TOSECdev Forum

TOSEC Project => Database / Datfiles => Topic started by: doomwarrior on April 16, 2022, 11:21:26 AM

Title: duplicate SHA1 in DAT files
Post by: doomwarrior on April 16, 2022, 11:21:26 AM
Hi,

i currently write a little TOSEC mover and are a bit confused about the number of duplicate SHA1 checksum (with matching crc and md5). The worst systems are Ti-xx, C64, Radio Shark. I'm not sure whats up with that.

I can group them into 2 categories. Obviously duplicates entered in two TOSEC files. I'm not if this is desired.
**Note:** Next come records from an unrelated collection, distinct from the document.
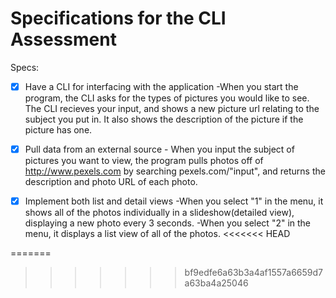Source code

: # Specifications for the CLI Assessment

Specs:
- [x] Have a CLI for interfacing with the application
        -When you start the program, the CLI asks for the types of pictures you would like to see. The CLI recieves your input, and shows a new picture url relating to the subject you put in. It also shows the description of the picture if the picture has one.
- [x] Pull data from an external source
        - When you input the subject of pictures you want to view, the program pulls photos off of http://www.pexels.com by searching pexels.com/"input", and returns the description and photo URL of each photo.

- [x] Implement both list and detail views
        -When you select "1" in the menu, it shows all of the photos individually in a slideshow(detailed view), displaying a new photo every 3 seconds.
        -When you select "2" in the menu, it displays a list view of all of the photos.
<<<<<<< HEAD
 
=======
 
>>>>>>> bf9edfe6a63b3a4af1557a6659d7a63ba4a25046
Example:
Code: [Select]
WARNING:root:TOSEC file {MGT Sam Coupe - Magazines - [DSK]/FRED Issue 04 (1990)(-)} with same sha1 {7ad3fa837dbfa9c92d0a039c5a0eb2c8948ef138} and matching {md5=True file=True} already found in other TOSEC file {Sinclair ZX Spectrum - Magazines - [DSK]/Fred issue 04 (19xx)(-)(+3)}
WARNING:root:TOSEC file {Commodore C64 - GEOS - [D64]/Geos (19xx)(-)(Disk 1 of 4 Side B)} with same sha1 {c5a34c8830ceb2aea41548a3f91fd7ae5ebdeac9} and matching {md5=True file=True} already found in other TOSEC file {Commodore C16, C116 & Plus-4 - Utilities - [D64]/GEOS v3.5 (1985)(CBM264 Software)(DE)(Disk 1 of 4 Side B)}
even through it is a bit odd to have different attributes for those entries.
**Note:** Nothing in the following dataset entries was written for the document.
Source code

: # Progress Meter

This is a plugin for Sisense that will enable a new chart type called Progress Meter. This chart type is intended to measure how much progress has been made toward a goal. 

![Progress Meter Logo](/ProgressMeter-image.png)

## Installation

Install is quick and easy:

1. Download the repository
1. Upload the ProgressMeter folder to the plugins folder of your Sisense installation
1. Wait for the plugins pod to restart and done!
But other entries are a bit strage:

Code: [Select]
WARNING:root:TOSEC file {Atari ST - Collections - Floppyshop/Floppyshop Demos 6116 (19xx)(Floppyshop)} with same sha1 {655cc46b10664057b4a8aa158d5806113da755a3} and matching {md5=True file=True} already found in other TOSEC file {Atari ST - Diskmags - [ST]/ST+ Issue 21 (1997-10)(ST+ Incorporating)[a2]}
WARNING:root:TOSEC file {Enterprise 64 & 128 - Games - [BAS]/Lander (19xx)(-)(PD)[basic]} with same sha1 {4a4c1572e14fbaadfddb9143a9738544fa7ae11a} and matching {md5=True file=True} already found in other TOSEC file {Enterprise 64 & 128 - Games - [Multipart]/Lander (198x)(-)(PD)[m zzzip][basic]}
WARNING:root:TOSEC file {MSX MSX - Games - [ROM]/Puzzle Panic (1986)(System Soft)(JP)} with same sha1 {a36c00f32cad6b603bc5525a741cb09064670f34} and matching {md5=True file=True} already found in other TOSEC file {Coleco ColecoVision - Games/Puzzle Panic (2001)(Bienvenu, Daniel)(PD)}
WARNING:root:TOSEC file {Sinclair ZX Spectrum - Games - [Z80]/Inca Gold, The (2001)(Nyitrai, Laszlo)(48K-128K)(HU)(en)[aka Hunt the Hurkle]} with same sha1 {a5fd1e3db6412ca7b06caf63eca14dc4e85e95a0} and matching {md5=True file=True} already found in other TOSEC file {Sinclair ZX Spectrum - Unknown - [Z80]/INCAGOLD (2005)(Jatekgyaros)(HU)}
WARNING:root:TOSEC file {Apple II - Diskmags/Hacker, The #1 (1985)(Boot-Legger Enterprises)(US)(Side 1)[boot]} with same sha1 {48960b057a33f8107beec97cbd7d2664f9d1473d} and matching {md5=True file=True} already found in other TOSEC file {Apple II - Magazines - [DSK]/Hacker, The #1 (1985)(Boot-Legger Enterprises)(US)(Side 1)[boot]}
WARNING:root:TOSEC file {Atari 5200 - Games/Miner 2049er (1983)(Big Five Software)(US)[BF1912]} with same sha1 {0564b1867a0b570d66dfcbc11adc3e51a2c6f28c} and matching {md5=True file=True} already found in other TOSEC file {Atari 8bit - Games - [BIN]/Miner 2049er (1982)(Big Five Software)[!]}

the naming convention does not explain what to expect. For me I don't want to have duplicate files in different folders. What is the ruling here?
Title: Re: duplicate SHA1 in DAT files
Post by: mictlantecuhtle on April 17, 2022, 03:54:33 PM
Thanks for this, we'll take a look and see how best to resolve these duplicates.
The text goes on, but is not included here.